Copy each line of the following data that contains "FlowData".

Saved entries
Content starts

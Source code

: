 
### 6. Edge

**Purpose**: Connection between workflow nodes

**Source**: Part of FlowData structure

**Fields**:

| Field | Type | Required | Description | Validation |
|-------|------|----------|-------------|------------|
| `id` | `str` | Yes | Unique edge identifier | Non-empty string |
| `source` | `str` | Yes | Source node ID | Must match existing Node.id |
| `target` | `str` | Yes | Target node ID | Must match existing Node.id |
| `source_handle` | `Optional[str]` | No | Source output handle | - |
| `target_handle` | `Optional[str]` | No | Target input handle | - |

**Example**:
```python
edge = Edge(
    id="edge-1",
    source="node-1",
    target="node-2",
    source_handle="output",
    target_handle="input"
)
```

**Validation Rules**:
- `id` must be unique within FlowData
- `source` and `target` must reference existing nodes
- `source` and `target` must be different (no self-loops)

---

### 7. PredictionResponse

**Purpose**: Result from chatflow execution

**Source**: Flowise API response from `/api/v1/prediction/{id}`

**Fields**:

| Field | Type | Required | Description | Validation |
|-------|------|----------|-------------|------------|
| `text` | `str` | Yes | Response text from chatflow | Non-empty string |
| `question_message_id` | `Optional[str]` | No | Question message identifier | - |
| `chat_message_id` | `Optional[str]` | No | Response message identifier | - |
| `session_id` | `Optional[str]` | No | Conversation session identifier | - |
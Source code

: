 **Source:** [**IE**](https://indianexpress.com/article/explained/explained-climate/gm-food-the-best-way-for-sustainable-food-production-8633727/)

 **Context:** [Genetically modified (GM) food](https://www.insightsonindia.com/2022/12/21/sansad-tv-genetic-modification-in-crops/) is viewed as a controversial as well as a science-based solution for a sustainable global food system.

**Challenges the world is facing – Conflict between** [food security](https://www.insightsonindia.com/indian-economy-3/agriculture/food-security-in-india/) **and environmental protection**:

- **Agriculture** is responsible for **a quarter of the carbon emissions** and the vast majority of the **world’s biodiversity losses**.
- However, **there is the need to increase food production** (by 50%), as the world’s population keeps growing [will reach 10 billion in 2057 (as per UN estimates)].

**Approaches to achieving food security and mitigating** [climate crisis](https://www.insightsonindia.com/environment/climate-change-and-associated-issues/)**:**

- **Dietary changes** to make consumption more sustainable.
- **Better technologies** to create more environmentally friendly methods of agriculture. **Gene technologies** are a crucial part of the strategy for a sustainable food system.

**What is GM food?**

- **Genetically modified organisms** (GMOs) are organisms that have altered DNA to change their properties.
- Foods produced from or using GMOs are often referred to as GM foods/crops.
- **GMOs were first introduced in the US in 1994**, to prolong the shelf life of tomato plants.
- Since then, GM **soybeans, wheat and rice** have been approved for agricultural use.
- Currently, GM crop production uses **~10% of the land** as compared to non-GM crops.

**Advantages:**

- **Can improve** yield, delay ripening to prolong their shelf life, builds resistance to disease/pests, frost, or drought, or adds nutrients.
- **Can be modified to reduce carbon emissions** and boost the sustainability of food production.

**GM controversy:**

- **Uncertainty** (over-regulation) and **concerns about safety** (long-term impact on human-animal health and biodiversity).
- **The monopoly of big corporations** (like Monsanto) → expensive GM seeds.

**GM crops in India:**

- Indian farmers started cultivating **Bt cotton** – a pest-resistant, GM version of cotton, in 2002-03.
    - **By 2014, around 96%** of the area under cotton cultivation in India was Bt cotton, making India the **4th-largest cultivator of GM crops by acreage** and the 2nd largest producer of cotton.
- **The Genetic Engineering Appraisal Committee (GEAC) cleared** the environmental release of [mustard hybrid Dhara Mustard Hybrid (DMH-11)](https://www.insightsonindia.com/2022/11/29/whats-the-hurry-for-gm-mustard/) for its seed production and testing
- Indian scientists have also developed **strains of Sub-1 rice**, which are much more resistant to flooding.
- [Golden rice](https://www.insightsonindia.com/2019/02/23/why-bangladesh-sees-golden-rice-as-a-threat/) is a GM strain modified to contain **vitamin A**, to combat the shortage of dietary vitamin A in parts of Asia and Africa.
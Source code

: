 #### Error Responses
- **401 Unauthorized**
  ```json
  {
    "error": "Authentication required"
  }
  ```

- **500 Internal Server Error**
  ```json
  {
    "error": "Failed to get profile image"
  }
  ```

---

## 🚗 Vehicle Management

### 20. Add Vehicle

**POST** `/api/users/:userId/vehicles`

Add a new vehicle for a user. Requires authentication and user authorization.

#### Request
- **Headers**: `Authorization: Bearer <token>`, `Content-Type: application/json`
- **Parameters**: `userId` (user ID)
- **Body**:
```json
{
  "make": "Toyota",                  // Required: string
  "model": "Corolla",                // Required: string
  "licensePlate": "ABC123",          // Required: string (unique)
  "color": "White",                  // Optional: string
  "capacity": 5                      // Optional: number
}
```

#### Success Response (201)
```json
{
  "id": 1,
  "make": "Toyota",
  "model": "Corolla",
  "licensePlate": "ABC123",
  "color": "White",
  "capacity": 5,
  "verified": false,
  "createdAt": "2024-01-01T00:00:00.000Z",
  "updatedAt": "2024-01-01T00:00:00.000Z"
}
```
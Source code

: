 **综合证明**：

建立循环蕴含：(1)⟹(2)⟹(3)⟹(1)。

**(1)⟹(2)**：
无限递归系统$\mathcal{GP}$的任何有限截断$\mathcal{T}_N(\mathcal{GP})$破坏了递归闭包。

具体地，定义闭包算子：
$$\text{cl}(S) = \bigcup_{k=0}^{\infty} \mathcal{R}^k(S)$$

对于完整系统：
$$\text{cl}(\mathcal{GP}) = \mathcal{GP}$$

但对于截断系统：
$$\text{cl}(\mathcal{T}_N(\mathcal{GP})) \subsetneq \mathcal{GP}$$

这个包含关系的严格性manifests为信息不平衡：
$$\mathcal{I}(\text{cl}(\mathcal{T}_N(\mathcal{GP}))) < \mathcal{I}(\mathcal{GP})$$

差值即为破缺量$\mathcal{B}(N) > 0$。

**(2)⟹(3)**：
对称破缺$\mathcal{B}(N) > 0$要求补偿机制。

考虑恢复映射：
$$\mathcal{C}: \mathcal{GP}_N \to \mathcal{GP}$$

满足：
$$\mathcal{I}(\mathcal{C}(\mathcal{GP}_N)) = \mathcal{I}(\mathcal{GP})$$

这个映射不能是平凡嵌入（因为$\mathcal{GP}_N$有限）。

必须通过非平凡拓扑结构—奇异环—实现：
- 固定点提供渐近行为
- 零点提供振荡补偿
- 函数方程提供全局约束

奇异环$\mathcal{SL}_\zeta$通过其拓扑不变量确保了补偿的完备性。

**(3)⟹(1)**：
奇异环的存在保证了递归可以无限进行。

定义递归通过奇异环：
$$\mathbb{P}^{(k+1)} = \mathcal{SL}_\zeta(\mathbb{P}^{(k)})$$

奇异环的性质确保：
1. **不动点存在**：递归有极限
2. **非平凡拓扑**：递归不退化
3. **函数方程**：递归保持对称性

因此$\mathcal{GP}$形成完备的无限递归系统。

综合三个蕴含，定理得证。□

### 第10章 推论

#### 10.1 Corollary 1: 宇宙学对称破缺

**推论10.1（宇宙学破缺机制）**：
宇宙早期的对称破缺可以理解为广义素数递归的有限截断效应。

Content ends

RESULT FOR THIS EXERCISE ->
**Source**: Part of FlowData structure
- `id` must be unique within FlowData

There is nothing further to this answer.